You can eat any natural vegetables you like on a paleo diet. Examples include broccoli, spinach, kale, bell peppers, carrots, onions, beans, cauliflower, cabbage, sprouts, potatoes, sweet potatoes, turnips – the list goes on! Same with fruit – go nuts on anything that’s in season. The usual apples, bananas, pears, oranges, avocados, strawberries, tomatoes, blueberries, grapefruit, grapes, pineapple and cantaloupe are all good – plus any we’ve forgotten!

Healthy Fats

Nuts and seeds are all in the ‘yes’ category. Almonds, macadamias, walnuts, hazelnuts, pumpkin seeds, sunflower seeds, flaxseed etc is all good. When it comes to healthy fats and oils, you can use olive oil, avocado oil, coconut oil, natural animal fats and, in some cases, butter.

Herbs & Spices

All natural herbs and spices are fine. Choose sea or Himalayan salt, cracked pepper, garlic, ginger, turmeric, thyme, rosemary, coriander and everything in between.

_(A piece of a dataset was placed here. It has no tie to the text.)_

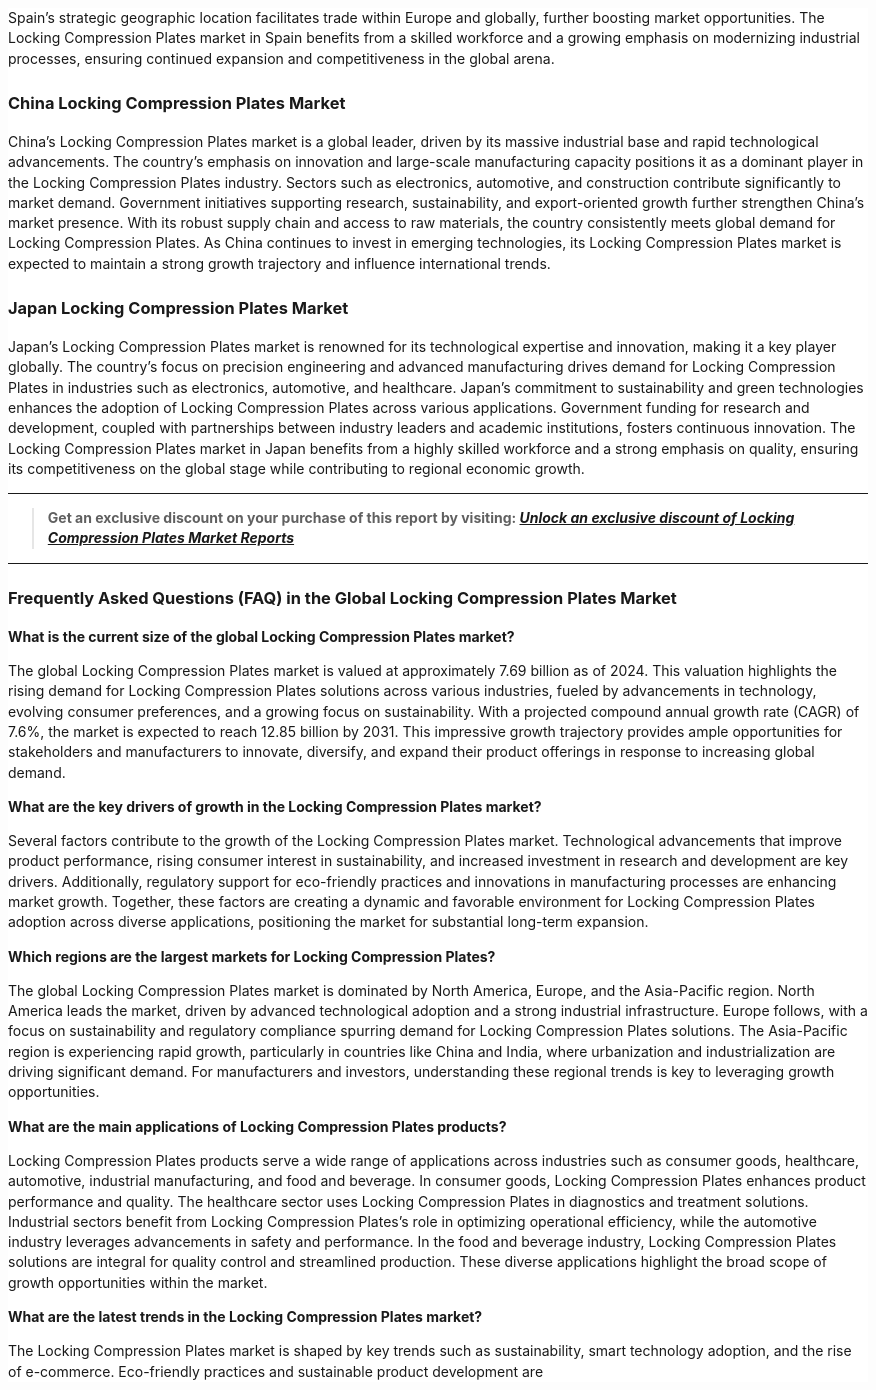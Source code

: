 Spain&rsquo;s strategic geographic location facilitates trade within Europe and globally, further boosting market opportunities. The Locking Compression Plates market in Spain benefits from a skilled workforce and a growing emphasis on modernizing industrial processes, ensuring continued expansion and competitiveness in the global arena.</p><h3>China Locking Compression Plates Market</h3><p>China&rsquo;s Locking Compression Plates market is a global leader, driven by its massive industrial base and rapid technological advancements. The country&rsquo;s emphasis on innovation and large-scale manufacturing capacity positions it as a dominant player in the Locking Compression Plates industry. Sectors such as electronics, automotive, and construction contribute significantly to market demand. Government initiatives supporting research, sustainability, and export-oriented growth further strengthen China&rsquo;s market presence. With its robust supply chain and access to raw materials, the country consistently meets global demand for Locking Compression Plates. As China continues to invest in emerging technologies, its Locking Compression Plates market is expected to maintain a strong growth trajectory and influence international trends.</p><h3>Japan Locking Compression Plates Market</h3><p>Japan&rsquo;s Locking Compression Plates market is renowned for its technological expertise and innovation, making it a key player globally. The country&rsquo;s focus on precision engineering and advanced manufacturing drives demand for Locking Compression Plates in industries such as electronics, automotive, and healthcare. Japan&rsquo;s commitment to sustainability and green technologies enhances the adoption of Locking Compression Plates across various applications. Government funding for research and development, coupled with partnerships between industry leaders and academic institutions, fosters continuous innovation. The Locking Compression Plates market in Japan benefits from a highly skilled workforce and a strong emphasis on quality, ensuring its competitiveness on the global stage while contributing to regional economic growth.</p><hr /><blockquote><p><strong>Get an exclusive discount on your purchase of this report by visiting: <em><a href="://marketresearchpulse.com/ask-for-discount/149345?utm_source=Github&amp;utm_medium=0115">Unlock an exclusive discount of Locking Compression Plates Market Reports</a></em>&nbsp;</strong></p></blockquote><hr /><h3>Frequently Asked Questions (FAQ) in the Global Locking Compression Plates Market</h3><p><strong>What is the current size of the global Locking Compression Plates market?</strong></p><p>The global Locking Compression Plates market is valued at approximately 7.69 billion as of 2024. This valuation highlights the rising demand for Locking Compression Plates solutions across various industries, fueled by advancements in technology, evolving consumer preferences, and a growing focus on sustainability. With a projected compound annual growth rate (CAGR) of 7.6%, the market is expected to reach 12.85 billion by 2031. This impressive growth trajectory provides ample opportunities for stakeholders and manufacturers to innovate, diversify, and expand their product offerings in response to increasing global demand.</p><p><strong>What are the key drivers of growth in the Locking Compression Plates market?</strong></p><p>Several factors contribute to the growth of the Locking Compression Plates market. Technological advancements that improve product performance, rising consumer interest in sustainability, and increased investment in research and development are key drivers. Additionally, regulatory support for eco-friendly practices and innovations in manufacturing processes are enhancing market growth. Together, these factors are creating a dynamic and favorable environment for Locking Compression Plates adoption across diverse applications, positioning the market for substantial long-term expansion.</p><p><strong>Which regions are the largest markets for Locking Compression Plates?</strong></p><p>The global Locking Compression Plates market is dominated by North America, Europe, and the Asia-Pacific region. North America leads the market, driven by advanced technological adoption and a strong industrial infrastructure. Europe follows, with a focus on sustainability and regulatory compliance spurring demand for Locking Compression Plates solutions. The Asia-Pacific region is experiencing rapid growth, particularly in countries like China and India, where urbanization and industrialization are driving significant demand. For manufacturers and investors, understanding these regional trends is key to leveraging growth opportunities.</p><p><strong>What are the main applications of Locking Compression Plates products?</strong></p><p>Locking Compression Plates products serve a wide range of applications across industries such as consumer goods, healthcare, automotive, industrial manufacturing, and food and beverage. In consumer goods, Locking Compression Plates enhances product performance and quality. The healthcare sector uses Locking Compression Plates in diagnostics and treatment solutions. Industrial sectors benefit from Locking Compression Plates&rsquo;s role in optimizing operational efficiency, while the automotive industry leverages advancements in safety and performance. In the food and beverage industry, Locking Compression Plates solutions are integral for quality control and streamlined production. These diverse applications highlight the broad scope of growth opportunities within the market.</p><p><strong>What are the latest trends in the Locking Compression Plates market?</strong></p><p>The Locking Compression Plates market is shaped by key trends such as sustainability, smart technology adoption, and the rise of e-commerce. Eco-friendly practices and sustainable product development are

So, as you can see, there are a lot of foods included in those categories, and we weren’t even able to list half of them in some cases (like herbs and spices). However, it still may be looking a little restrictive. Don’t worry though – you are not necessarily limited to these foods. We’ll take a look at what is definitely out of bounds, and then take a look at the questionable options…

The No Go Zone

There are some foods and ingredients that you need to steer clear of if you want to follow a paleo diet. They include processed foods, refined sugar, grains, most dairy products, legumes, artificial additives, vegetables oils, margarine and soda. Let’s take a more in depth look at what you cannot eat on a paleo diet…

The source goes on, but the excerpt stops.